Antibiotics have a bad reputation for eliminating good bacteria from the gut and promoting antibiotic-resistant strains. To circumvent this issue, scientists from Rockefeller University created narrow-spectrum antibiotics that limit damage to the gut by targeting only a few species of bacteria.
Their latest study shows that narrow-spectrum antibiotics are effective in selectively eliminating the harmful strain Clostridium difficile (C. diff) while sparing nearby and harmless bacteria.
“I want people, scientists, and doctors to think differently about antibiotics,” says Elizabeth Campbell, a research associate professor at Rockefeller in a statement. “Since our microbiome is crucial to health, narrow-spectrum approaches have an important part to play in how we treat bacterial infections in the future.”

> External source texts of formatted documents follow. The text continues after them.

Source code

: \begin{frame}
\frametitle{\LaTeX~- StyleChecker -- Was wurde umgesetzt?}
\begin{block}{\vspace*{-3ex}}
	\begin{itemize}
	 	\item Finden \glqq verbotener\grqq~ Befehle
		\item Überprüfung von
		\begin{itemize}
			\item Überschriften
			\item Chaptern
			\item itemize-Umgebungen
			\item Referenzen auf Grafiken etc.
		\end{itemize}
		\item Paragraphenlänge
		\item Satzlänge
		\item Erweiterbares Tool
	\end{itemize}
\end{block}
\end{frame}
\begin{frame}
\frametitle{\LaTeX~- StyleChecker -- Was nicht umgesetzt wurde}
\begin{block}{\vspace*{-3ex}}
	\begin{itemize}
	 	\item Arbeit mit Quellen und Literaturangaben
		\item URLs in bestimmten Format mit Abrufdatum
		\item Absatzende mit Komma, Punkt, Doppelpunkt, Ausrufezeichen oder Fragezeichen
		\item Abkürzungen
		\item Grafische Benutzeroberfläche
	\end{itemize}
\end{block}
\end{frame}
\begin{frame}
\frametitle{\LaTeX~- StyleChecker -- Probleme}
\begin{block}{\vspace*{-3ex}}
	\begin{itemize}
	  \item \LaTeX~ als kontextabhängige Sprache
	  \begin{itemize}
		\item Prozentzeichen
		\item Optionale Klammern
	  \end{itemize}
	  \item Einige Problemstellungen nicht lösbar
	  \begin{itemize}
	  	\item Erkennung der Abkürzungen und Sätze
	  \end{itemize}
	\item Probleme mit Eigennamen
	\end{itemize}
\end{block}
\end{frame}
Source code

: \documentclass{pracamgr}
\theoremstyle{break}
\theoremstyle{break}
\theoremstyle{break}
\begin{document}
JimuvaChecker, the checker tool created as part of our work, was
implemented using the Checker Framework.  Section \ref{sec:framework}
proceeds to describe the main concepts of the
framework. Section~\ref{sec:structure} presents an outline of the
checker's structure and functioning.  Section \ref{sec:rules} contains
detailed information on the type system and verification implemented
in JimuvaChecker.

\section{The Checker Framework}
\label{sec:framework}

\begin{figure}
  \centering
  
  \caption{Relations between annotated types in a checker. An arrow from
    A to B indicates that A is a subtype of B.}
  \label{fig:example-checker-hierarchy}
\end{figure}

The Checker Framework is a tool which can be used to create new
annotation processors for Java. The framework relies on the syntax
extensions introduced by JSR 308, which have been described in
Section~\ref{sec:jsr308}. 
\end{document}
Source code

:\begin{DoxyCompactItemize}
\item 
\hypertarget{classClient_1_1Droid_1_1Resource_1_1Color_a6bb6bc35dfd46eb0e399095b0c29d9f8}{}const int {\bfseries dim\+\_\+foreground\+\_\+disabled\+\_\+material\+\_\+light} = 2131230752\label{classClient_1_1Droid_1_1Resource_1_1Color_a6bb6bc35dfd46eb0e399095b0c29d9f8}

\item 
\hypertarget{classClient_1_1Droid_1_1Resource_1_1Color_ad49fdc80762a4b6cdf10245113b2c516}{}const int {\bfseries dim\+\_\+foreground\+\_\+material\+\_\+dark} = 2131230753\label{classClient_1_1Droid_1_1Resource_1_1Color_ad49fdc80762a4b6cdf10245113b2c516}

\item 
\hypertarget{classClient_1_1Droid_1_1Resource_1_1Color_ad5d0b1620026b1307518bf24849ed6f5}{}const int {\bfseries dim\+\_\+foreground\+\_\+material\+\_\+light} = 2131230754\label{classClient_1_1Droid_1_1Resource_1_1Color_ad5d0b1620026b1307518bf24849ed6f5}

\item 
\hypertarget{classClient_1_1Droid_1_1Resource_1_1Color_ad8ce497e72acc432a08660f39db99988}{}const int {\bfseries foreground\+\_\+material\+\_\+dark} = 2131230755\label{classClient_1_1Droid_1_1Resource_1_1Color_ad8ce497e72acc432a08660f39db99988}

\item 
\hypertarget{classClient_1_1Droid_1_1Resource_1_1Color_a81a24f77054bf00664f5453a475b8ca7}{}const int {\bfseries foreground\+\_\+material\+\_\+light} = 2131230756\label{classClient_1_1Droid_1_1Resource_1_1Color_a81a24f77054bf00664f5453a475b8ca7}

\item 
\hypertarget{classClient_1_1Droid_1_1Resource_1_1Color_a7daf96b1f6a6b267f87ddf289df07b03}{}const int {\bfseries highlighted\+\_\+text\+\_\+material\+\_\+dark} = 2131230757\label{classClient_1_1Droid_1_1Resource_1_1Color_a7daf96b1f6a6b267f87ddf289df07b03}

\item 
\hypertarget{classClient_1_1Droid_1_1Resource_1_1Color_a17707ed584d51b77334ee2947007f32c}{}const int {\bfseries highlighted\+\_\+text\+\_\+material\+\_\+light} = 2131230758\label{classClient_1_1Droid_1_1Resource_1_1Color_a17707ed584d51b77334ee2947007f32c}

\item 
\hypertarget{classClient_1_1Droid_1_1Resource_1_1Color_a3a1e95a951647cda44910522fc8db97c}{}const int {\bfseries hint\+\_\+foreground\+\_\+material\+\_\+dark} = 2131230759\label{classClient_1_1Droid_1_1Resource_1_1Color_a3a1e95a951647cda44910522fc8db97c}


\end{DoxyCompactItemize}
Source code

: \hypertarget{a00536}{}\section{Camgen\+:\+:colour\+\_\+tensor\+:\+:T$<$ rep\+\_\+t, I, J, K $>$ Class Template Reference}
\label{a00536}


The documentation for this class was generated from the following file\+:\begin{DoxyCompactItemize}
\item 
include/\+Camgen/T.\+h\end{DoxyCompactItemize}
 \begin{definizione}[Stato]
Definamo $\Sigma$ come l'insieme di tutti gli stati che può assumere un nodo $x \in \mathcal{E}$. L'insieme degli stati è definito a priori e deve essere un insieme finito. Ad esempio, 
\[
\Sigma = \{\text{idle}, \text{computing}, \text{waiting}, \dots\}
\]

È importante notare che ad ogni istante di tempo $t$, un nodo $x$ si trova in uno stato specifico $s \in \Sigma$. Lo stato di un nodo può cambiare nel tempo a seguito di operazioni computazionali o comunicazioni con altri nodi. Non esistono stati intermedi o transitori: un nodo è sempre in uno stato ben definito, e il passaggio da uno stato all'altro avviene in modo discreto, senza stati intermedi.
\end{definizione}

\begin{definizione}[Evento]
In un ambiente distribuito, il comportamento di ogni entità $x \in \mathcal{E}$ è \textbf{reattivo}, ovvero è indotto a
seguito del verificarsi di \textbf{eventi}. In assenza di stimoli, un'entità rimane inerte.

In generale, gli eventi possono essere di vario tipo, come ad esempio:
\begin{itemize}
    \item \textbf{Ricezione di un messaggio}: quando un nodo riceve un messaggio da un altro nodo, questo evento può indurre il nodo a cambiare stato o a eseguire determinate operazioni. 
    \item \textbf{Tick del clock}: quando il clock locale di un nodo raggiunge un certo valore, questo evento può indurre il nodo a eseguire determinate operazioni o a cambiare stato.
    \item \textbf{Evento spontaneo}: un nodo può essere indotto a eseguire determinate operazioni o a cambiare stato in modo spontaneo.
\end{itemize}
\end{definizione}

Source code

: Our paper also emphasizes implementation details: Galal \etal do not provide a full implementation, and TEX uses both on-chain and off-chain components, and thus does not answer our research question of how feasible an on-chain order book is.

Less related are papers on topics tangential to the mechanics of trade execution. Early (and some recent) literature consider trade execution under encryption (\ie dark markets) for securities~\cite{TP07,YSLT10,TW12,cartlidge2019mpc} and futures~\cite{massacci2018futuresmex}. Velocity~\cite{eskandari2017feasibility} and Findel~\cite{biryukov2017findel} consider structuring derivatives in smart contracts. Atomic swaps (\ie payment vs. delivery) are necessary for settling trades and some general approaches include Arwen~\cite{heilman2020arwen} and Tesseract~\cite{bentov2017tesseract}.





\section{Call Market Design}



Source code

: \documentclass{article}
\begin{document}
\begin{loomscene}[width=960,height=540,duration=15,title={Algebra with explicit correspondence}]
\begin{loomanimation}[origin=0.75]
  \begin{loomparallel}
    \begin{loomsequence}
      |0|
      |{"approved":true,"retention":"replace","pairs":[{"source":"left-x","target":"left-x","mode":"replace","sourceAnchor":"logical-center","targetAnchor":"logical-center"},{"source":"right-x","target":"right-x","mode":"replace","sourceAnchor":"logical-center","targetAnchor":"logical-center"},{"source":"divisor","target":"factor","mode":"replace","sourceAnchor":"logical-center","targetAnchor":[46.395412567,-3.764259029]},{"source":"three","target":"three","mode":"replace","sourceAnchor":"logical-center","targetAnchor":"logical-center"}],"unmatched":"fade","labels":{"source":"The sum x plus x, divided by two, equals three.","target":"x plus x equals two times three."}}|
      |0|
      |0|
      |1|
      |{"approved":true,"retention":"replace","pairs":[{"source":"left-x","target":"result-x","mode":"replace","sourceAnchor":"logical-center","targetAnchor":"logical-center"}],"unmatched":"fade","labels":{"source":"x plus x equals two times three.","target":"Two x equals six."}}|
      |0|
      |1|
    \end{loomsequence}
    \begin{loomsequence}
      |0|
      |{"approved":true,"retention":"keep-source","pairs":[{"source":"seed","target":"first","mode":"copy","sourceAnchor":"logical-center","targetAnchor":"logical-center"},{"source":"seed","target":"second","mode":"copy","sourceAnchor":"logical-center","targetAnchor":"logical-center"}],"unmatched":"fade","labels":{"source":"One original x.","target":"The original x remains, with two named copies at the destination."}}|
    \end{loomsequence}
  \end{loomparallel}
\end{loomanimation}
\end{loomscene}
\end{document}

C. diff is a toxic-producing bacteria that is the root of multiple infections including those involving severe diarrhea and inflammation of the colon. The bacterium infects about half a million people in the United States, especially in hospitals. One in 11 people over 65 infected with C. diff die within a month. In retaliation, doctors give broad-spectrum antibiotics but in 2011 an alternative narrow-spectrum antibiotic known as fidaxomicin was approved to treat C. diff infections.
Fidaxomicin, like other antibiotics, targets an enzyme called RNA polymerase, which the bacterium uses to convert its DNA into RNA. The researchers sought to understand why fidaxomicin selectively stops RNA polymerase from transcribing the bacteria’s genetic information without harming other bacteria. Using cryo-electron microscopy to look at the 3D shape of molecules, the team could observe the drug molecules in action when exposed to large amounts of C. diff.
Fidaxomicin works by jamming two subunits of RNA polymerase and prevents it from grabbing genetic material to start transcription. The team also found one amino acid on the RNA polymerase binds to fidaxomicin, but they do not find this amino acid in other gut microbes not affected by fidaxomicin. When researchers exposed fidaxomicin to a genetically altered version of C. diff without the amino acid, it was left alone. On the flip side, bacteria that had the amino acid inserted were targeted by fidaxomicin.
The findings show this one out of 4,000 amino acids is the C. diff weakness, and the main reason behind fidaxomicin’s selective targeting of the bacterium. The team suggests understanding how to selectively neutralize dangerous bacteria while sparing other gut microbes could pave the way to creating safer and more effective antibiotics.
The study is published in the journal Nature.